Getting to know both my dogs has been as much a learning experience for me as for them. And how well I do that, I have also learned, makes all the difference in how much we enjoy and appreciate each other.
I had a good teacher. His name was … his name is, Aussie. I can’t bring myself to use the past tense, not yet, or on second thought, not ever. Aussie will always be. There may be dogs that were, and are, as loved and loving. But none more.
I have a friend and neighbor who once told me a few years ago, “dogs are more intelligent than people.”
I think I responded with a somewhat surprised, skeptical look. I may have said, something to the effect that, well, yes, maybe in some intuitive ways.
But I have since come to the conclusion she was right, about the intelligence of dogs in the most important way, a way that, “surpasses all understanding,” words some religious people often use to describe matters of faith.
I’ve had first-hand experience of dogs sensing peoples’ moods, especially when they’re feeling unhappy, and the tears come. I lived on a farm many years ago where two dogs were the best of canine friends. They went everywhere together. The farm was fairly close to a paved road leading to and from Square One, a large suburban mall in Mississauga, near Toronto.
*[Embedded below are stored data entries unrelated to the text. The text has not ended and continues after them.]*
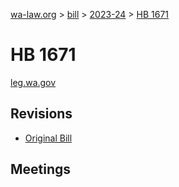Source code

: [wa-law.org](/) > [bill](/bill/) > [2023-24](/bill/2023-24/) > [HB 1671](/bill/2023-24/hb/1671/)

# HB 1671
[leg.wa.gov](https://app.leg.wa.gov/billsummary?BillNumber=1671&Year=2023&Initiative=false)

## Revisions
* [Original Bill](1/)

## Meetings
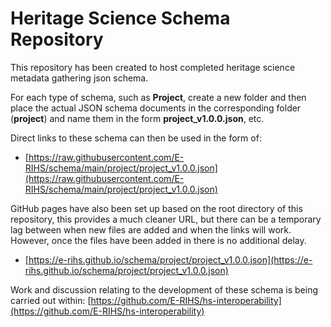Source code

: # Heritage Science Schema Repository

This repository has been created to host completed heritage science metadata gathering json schema.

For each type of schema, such as **Project**, create a new folder and then place the actual JSON schema documents in the corresponding folder (**project**) and name them in the form **project_v1.0.0.json**, etc.

Direct links to these schema can then be used in the form of:
* [https://raw.githubusercontent.com/E-RIHS/schema/main/project/project_v1.0.0.json](https://raw.githubusercontent.com/E-RIHS/schema/main/project/project_v1.0.0.json)

GitHub pages have also been set up based on the root directory of this repository, this provides a much cleaner URL, but there can be a temporary lag between when new files are added and when the links will work. However, once the files have been added in there is no additional delay. 
* [https://e-rihs.github.io/schema/project/project_v1.0.0.json](https://e-rihs.github.io/schema/project/project_v1.0.0.json)

Work and discussion relating to the development of these schema is being carried out within: [https://github.com/E-RIHS/hs-interoperability](https://github.com/E-RIHS/hs-interoperability)
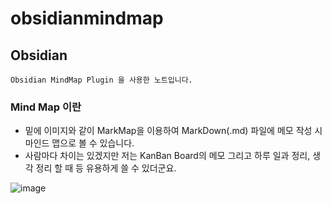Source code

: # obsidianmindmap


## Obsidian 
`Obsidian MindMap Plugin 을 사용한 노트입니다. `

### Mind Map 이란

* 밑에 이미지와 같이 MarkMap을 이용하여  MarkDown(.md) 파일에 메모 작성 시 마인드 맵으로 볼 수 있습니다.
* 사람마다 차이는 있겠지만 저는 KanBan Board의 메모 그리고 하루 일과 정리, 생각 정리 할 때 등 유용하게 쓸 수 있더군요.

![image](https://github.com/naedong/obsidianmindmap/assets/107181511/1f7f6c14-ef07-4b31-a180-0ca6573f103e)
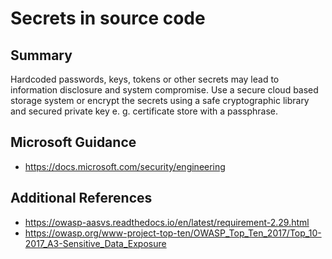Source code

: # Secrets in source code

## Summary

Hardcoded passwords, keys, tokens or other secrets may lead to information disclosure and system 
compromise.  Use a secure cloud based storage system or encrypt the secrets using a safe cryptographic 
library and secured private key e. g. certificate store with a passphrase.

## Microsoft Guidance

* https://docs.microsoft.com/security/engineering

## Additional References

* https://owasp-aasvs.readthedocs.io/en/latest/requirement-2.29.html
* https://owasp.org/www-project-top-ten/OWASP_Top_Ten_2017/Top_10-2017_A3-Sensitive_Data_Exposure
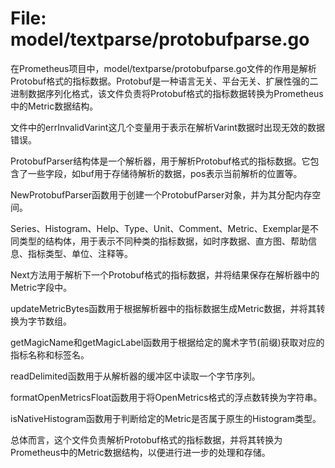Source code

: # File: model/textparse/protobufparse.go

在Prometheus项目中，model/textparse/protobufparse.go文件的作用是解析Protobuf格式的指标数据。Protobuf是一种语言无关、平台无关、扩展性强的二进制数据序列化格式，该文件负责将Protobuf格式的指标数据转换为Prometheus中的Metric数据结构。

文件中的errInvalidVarint这几个变量用于表示在解析Varint数据时出现无效的数据错误。

ProtobufParser结构体是一个解析器，用于解析Protobuf格式的指标数据。它包含了一些字段，如buf用于存储待解析的数据，pos表示当前解析的位置等。

NewProtobufParser函数用于创建一个ProtobufParser对象，并为其分配内存空间。

Series、Histogram、Help、Type、Unit、Comment、Metric、Exemplar是不同类型的结构体，用于表示不同种类的指标数据，如时序数据、直方图、帮助信息、指标类型、单位、注释等。

Next方法用于解析下一个Protobuf格式的指标数据，并将结果保存在解析器中的Metric字段中。

updateMetricBytes函数用于根据解析器中的指标数据生成Metric数据，并将其转换为字节数组。

getMagicName和getMagicLabel函数用于根据给定的魔术字节(前缀)获取对应的指标名称和标签名。

readDelimited函数用于从解析器的缓冲区中读取一个字节序列。

formatOpenMetricsFloat函数用于将OpenMetrics格式的浮点数转换为字符串。

isNativeHistogram函数用于判断给定的Metric是否属于原生的Histogram类型。

总体而言，这个文件负责解析Protobuf格式的指标数据，并将其转换为Prometheus中的Metric数据结构，以便进行进一步的处理和存储。

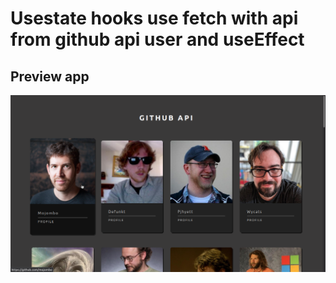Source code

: # Usestate hooks use fetch with api from github api user and useEffect

## Preview app
![useEffect project](/image/useEffect_project.png "This is a sample image.")



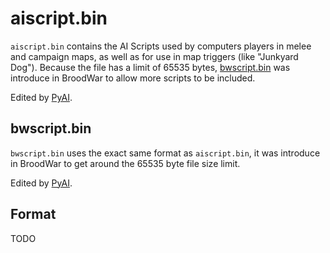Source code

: # aiscript.bin
`aiscript.bin` contains the AI Scripts used by computers players in melee and campaign maps, as well as for use in map triggers (like "Junkyard Dog"). Because the file has a limit of 65535 bytes, [bwscript.bin](#bwscriptbin) was introduce in BroodWar to allow more scripts to be included.

Edited by [PyAI](/Help/Programs/PyAI/PyAI.md).

## bwscript.bin
`bwscript.bin` uses the exact same format as `aiscript.bin`, it was introduce in BroodWar to get around the 65535 byte file size limit.

Edited by [PyAI](/Help/Programs/PyAI/PyAI.md).

## Format
TODO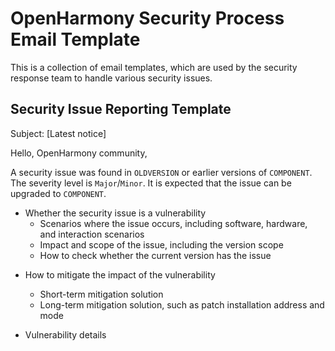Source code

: # OpenHarmony Security Process Email Template

This is a collection of email templates, which are used by the security response team to handle various security issues.



## Security Issue Reporting Template

Subject: [Latest notice]



Hello, OpenHarmony community,

A security issue was found in `OLDVERSION` or earlier versions of `COMPONENT`. The severity level is `Major`/`Minor`. It is expected that the issue can be upgraded to `COMPONENT`.


- Whether the security issue is a vulnerability  
  + Scenarios where the issue occurs, including software, hardware, and interaction scenarios
  + Impact and scope of the issue, including the version scope
  + How to check whether the current version has the issue

+ How to mitigate the impact of the vulnerability
  + Short-term mitigation solution
  + Long-term mitigation solution, such as patch installation address and mode

+ Vulnerability details
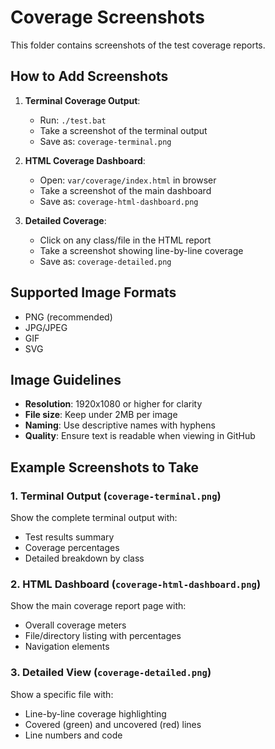 # Coverage Screenshots

This folder contains screenshots of the test coverage reports.

## How to Add Screenshots

1. **Terminal Coverage Output**:
   - Run: `./test.bat` 
   - Take a screenshot of the terminal output
   - Save as: `coverage-terminal.png`

2. **HTML Coverage Dashboard**:
   - Open: `var/coverage/index.html` in browser
   - Take a screenshot of the main dashboard
   - Save as: `coverage-html-dashboard.png`

3. **Detailed Coverage**:
   - Click on any class/file in the HTML report
   - Take a screenshot showing line-by-line coverage
   - Save as: `coverage-detailed.png`

## Supported Image Formats
- PNG (recommended)
- JPG/JPEG
- GIF
- SVG

## Image Guidelines
- **Resolution**: 1920x1080 or higher for clarity
- **File size**: Keep under 2MB per image
- **Naming**: Use descriptive names with hyphens
- **Quality**: Ensure text is readable when viewing in GitHub

## Example Screenshots to Take

### 1. Terminal Output (`coverage-terminal.png`)
Show the complete terminal output with:
- Test results summary
- Coverage percentages
- Detailed breakdown by class

### 2. HTML Dashboard (`coverage-html-dashboard.png`)
Show the main coverage report page with:
- Overall coverage meters
- File/directory listing with percentages
- Navigation elements

### 3. Detailed View (`coverage-detailed.png`)
Show a specific file with:
- Line-by-line coverage highlighting
- Covered (green) and uncovered (red) lines
- Line numbers and code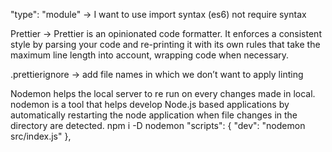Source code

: "type": "module" -> I want to use import syntax (es6) not require syntax

Prettier -> Prettier is an opinionated code formatter. It enforces a consistent style by parsing your code and re-printing it with its own rules that take the maximum line length into account, wrapping code when necessary.

.prettierignore -> add file names in which we don’t want to apply linting

Nodemon helps the local server to re run on every changes made in local.
nodemon is a tool that helps develop Node.js based applications by automatically restarting the node application when file changes in the directory are detected.
npm i -D nodemon
"scripts": {
    "dev": "nodemon src/index.js"
  },

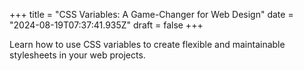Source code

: +++
title = "CSS Variables: A Game-Changer for Web Design"
date = "2024-08-19T07:37:41.935Z"
draft = false
+++

  Learn how to use CSS variables to create flexible and maintainable stylesheets in your web projects.
        
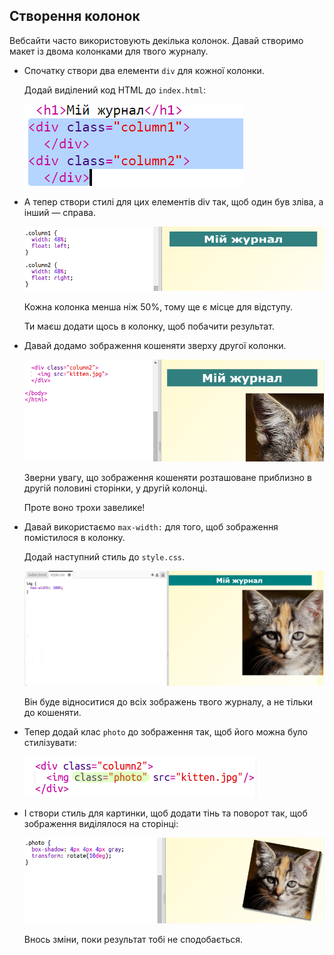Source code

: ## Створення колонок

Вебсайти часто використовують декілька колонок. Давай створимо макет із двома колонками для твого журналу.

+ Спочатку створи два елементи `div` для кожної колонки.
    
    Додай виділений код HTML до `index.html`:
    
    ![знімок екрана](images/magazine-columns.png)

+ А тепер створи стилі для цих елементів div так, щоб один був зліва, а інший — справа.
    
    ![знімок екрана](images/magazine-columns-style.png)
    
    Кожна колонка менша ніж 50%, тому ще є місце для відступу.
    
    Ти маєш додати щось в колонку, щоб побачити результат.

+ Давай додамо зображення кошеняти зверху другої колонки.
    
    ![знімок екрана](images/magazine-kitten.png)
    
    Зверни увагу, що зображення кошеняти розташоване приблизно в другій половині сторінки, у другій колонці.
    
    Проте воно трохи завелике!

+ Давай використаємо `max-width:` для того, щоб зображення помістилося в колонку.
    
    Додай наступний стиль до `style.css`.
    
    ![знімок екрана](images/magazine-img-width.png)
    
    Він буде відноситися до всіх зображень твого журналу, а не тільки до кошеняти.

+ Тепер додай клас `photo` до зображення так, щоб його можна було стилізувати:
    
    ![знімок екрана](images/magazine-photo.png)

+ І створи стиль для картинки, щоб додати тінь та поворот так, щоб зображення виділялося на сторінці:
    
    ![знімок екрана](images/magazine-photo-style.png)
    
    Внось зміни, поки результат тобі не сподобається.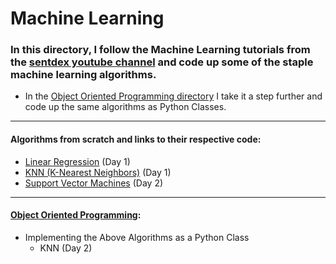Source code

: # Machine Learning
### In this directory, I follow the Machine Learning tutorials from the [sentdex youtube channel](https://www.youtube.com/channel/UCfzlCWGWYyIQ0aLC5w48gBQ) and code up some of the staple machine learning algorithms. 
- In the [Object Oriented Programming directory](oop/) I take it a step further and code up the same algorithms as Python Classes. 
---
#### Algorithms from scratch and links to their respective code:
+ [Linear Regression](lin_reg/) (Day 1)
+ [KNN (K-Nearest Neighbors)](knn/) (Day 1)
+ [Support Vector Machines](svm/) (Day 2)
---
#### [Object Oriented Programming](oop/):
+ Implementing the Above Algorithms as a Python Class 
	+ KNN (Day 2)
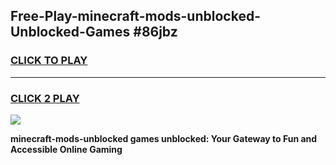 
## Free-Play-minecraft-mods-unblocked-Unblocked-Games #86jbz
<h3>
<a href="https://news.freeplayer.one?title=minecraft-mods-unblocked&ref=8M">CLICK TO PLAY</a></h3>
<hr>

<h3>
<a href="https://news.freeplayer.one?title=minecraft-mods-unblocked&ref=8M">CLICK 2 PLAY</a>
  
</h3>

<a href="https://news.freeplayer.one?title=minecraft-mods-unblocked&ref=8M"><img src="https://clearcache.store/games.png"></a>


**minecraft-mods-unblocked games unblocked: Your Gateway to Fun and Accessible Online Gaming**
One day one of the dogs got hit by a car and was killed. We buried him on a hillside near the house. For weeks, the other dog lay beside his friend’s grave. If anyone said anything to him, to call him over to eat, for example, he would just lie there and look sadly back at us for a moment, and then turn and put his head down again. So we took his food and water over to him.
I was not Aussie’s primary owner when we first met. One day I showed up as a newcomer man-human in the precious place he had shared with Linda since he was a pup. He was about a year-and-half then, an almost full-grown yellow Labrador. I count it as a blessing, that one of the most memorable moments in my life, is when Aussie made me feel welcome. It was as if he already knew me.
It’s true, some dogs, of some breeds, are friendlier than others, and Labs are known to be good-natured. But I say this in all seriousness, dogs have a way of knowing who you are.
Some years later, when circumstances changed, as they often do in human relations, Aussie and I remained good friends, as did we two humans. He always walked over to offer himself up for some petting and a belly-rub. Eventually, I began to call him affectionately, “old man,” as in one old man to another. He was showing his age and getting slower of foot. Not the young fellow anymore who would chase a stick all day if you let him. “Me too, Aussie,” I whispered.
I was glad to be able to help bring him safely home to “the farm” a few days ago.
And now, Aussie, I want to tell you, you are a better ‘man’ that I was in a lot of ways. You taught me a lot about loving, people as well as dogs. And as I write that, and my tears begin again, Buddy gets up from lying a few feet away, to be closer, his eyes knowing.